Kunlavut Vitidsarn, da Tailândia, que ficou em segundo lugar, também expressou satisfação com a organização, comentando: «Muito bom. Estou muito satisfeito com as condições aqui».
Esta é uma melhoria significativa em comparação com janeiro, quando no India Open se discutiu mais o local do que o badminton. Naquela época, durante a partida de HS Prana e Loh Kin Yu, um pombo entrou na quadra, e algo semelhante aconteceu. Além disso, um macaco foi visto no estádio. Mia Blikhfeldt, da Dinamarca, questionou a limpeza e as condições de jogo, e Anders Antonsen recusou participar do torneio, citando a poluição do ar em Delhi. Mia alegou então que era difícil imaginar como um local com tais problemas poderia sediar o Campeonato Mundial seis meses depois.

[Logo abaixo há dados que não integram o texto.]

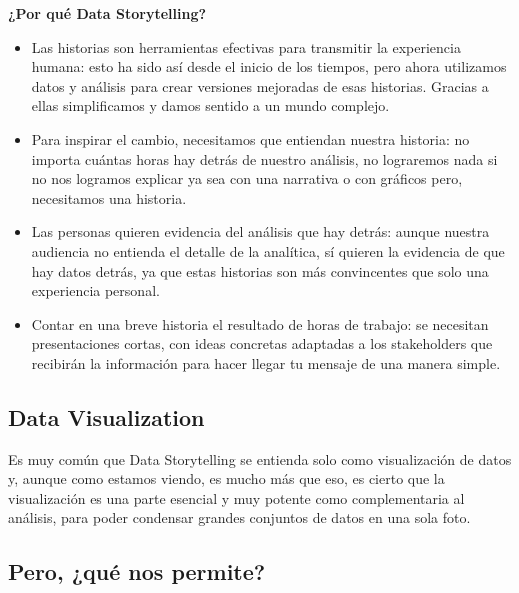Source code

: \documentclass[preprint,12pt]{elsarticle}
\begin{document}
	\textbf{¿Por qué Data Storytelling?}

	\begin{itemize}
		\item Las historias son herramientas efectivas para transmitir la experiencia humana: esto ha sido así desde el inicio de los tiempos, pero ahora utilizamos datos y análisis para crear versiones mejoradas de esas historias. Gracias a ellas simplificamos y damos sentido a un mundo complejo.
		\item Para inspirar el cambio, necesitamos que entiendan nuestra historia: no importa cuántas horas hay detrás de nuestro análisis, no lograremos nada si no nos logramos explicar ya sea con una narrativa o con gráficos pero, necesitamos una historia.

		\item Las personas quieren evidencia del análisis que hay detrás: aunque nuestra audiencia no entienda el detalle de la analítica, sí quieren la evidencia de que hay datos detrás, ya que estas historias son más convincentes que solo una experiencia personal.

		\item Contar en una breve historia el resultado de horas de trabajo: se necesitan presentaciones cortas, con ideas concretas adaptadas a los stakeholders que recibirán la información para hacer llegar tu mensaje de una manera simple. 	
	\end{itemize}

	\subsection{Data Visualization}
	Es muy común que Data Storytelling se entienda solo como visualización de datos y, aunque como estamos viendo, es mucho más que eso, es cierto que la visualización es una parte esencial y muy potente como complementaria al análisis, para poder condensar grandes conjuntos de datos en una sola foto.\\

\subsection{Pero, ¿qué nos permite?}
	
\end{document}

O India Open foi realizado intencionalmente no IGI Stadium como um evento de teste para o Campeonato Mundial. No entanto, este teste revelou muitas deficiências na instalação que precisavam ser corrigidas. A BWF levou isso a sério. Selvaresh Subramaniam, diretor de eventos do torneio da BWF, informou que um trabalho em grande escala foi realizado nos últimos seis meses. Em fevereiro, a equipe da BWF retornou a Delhi, após o que um relatório foi preparado e enviado à Badminton Association of India, que o repassou ao proprietário da instalação, a Indian Sports Authority.
A lista de falhas era extensa: era necessário trabalhar no telhado e na impermeabilização, melhorar as condições sanitárias, modernizar a fiação e o sistema elétrico, bem como substituir louças sanitárias e melhorar a limpeza dos banheiros. Até mesmo as vigas de concreto precisavam ser pintadas.
O problema mais sério era a presença de pássaros. Medidas especiais foram tomadas para prevenir a aparição de pombos no Campeonato Mundial. Segundo Selvaresh, a BAI e a SAI trabalharam em um sistema de gel antitóxico usado em aeroportos para impedir que os pássaros pousassem nas vigas. Além disso, um complexo de três portas foi instalado no estádio, o que reduz a probabilidade de entrada de animais. Serviços locais ajudaram a realocar cães que vagueavam pelo local.
Ele esclareceu que os organizadores não afirmam poder eliminar completamente animais e insetos. Seu foco está na velocidade e eficácia da resposta em caso de problemas. Selvaresh elogiou a BAI e a SAI por aceitarem o desafio e implementarem as melhorias necessárias. Agora, a instalação possui todas as condições necessárias.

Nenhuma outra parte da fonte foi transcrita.